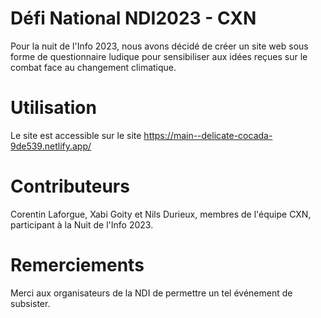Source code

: # Défi National NDI2023 - CXN
Pour la nuit de l'Info 2023, nous avons décidé de créer un site web sous forme de questionnaire ludique pour sensibiliser aux idées reçues sur le combat face au changement climatique.

# Utilisation
Le site est accessible sur le site https://main--delicate-cocada-9de539.netlify.app/

# Contributeurs
Corentin Laforgue, Xabi Goity et Nils Durieux, membres de l'équipe CXN, participant à la Nuit de l'Info 2023.

# Remerciements
Merci aux organisateurs de la NDI de permettre un tel événement de subsister.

_ACTIVITY:_ Return exactly the lines from the line holding "Corentin Laforgue, Xabi" to the last line of the data, with both of those lines included and nothing added.

_FINISHED EXERCISE:_
Corentin Laforgue, Xabi Goity et Nils Durieux, membres de l'équipe CXN, participant à la Nuit de l'Info 2023.

# Remerciements
Merci aux organisateurs de la NDI de permettre un tel événement de subsister.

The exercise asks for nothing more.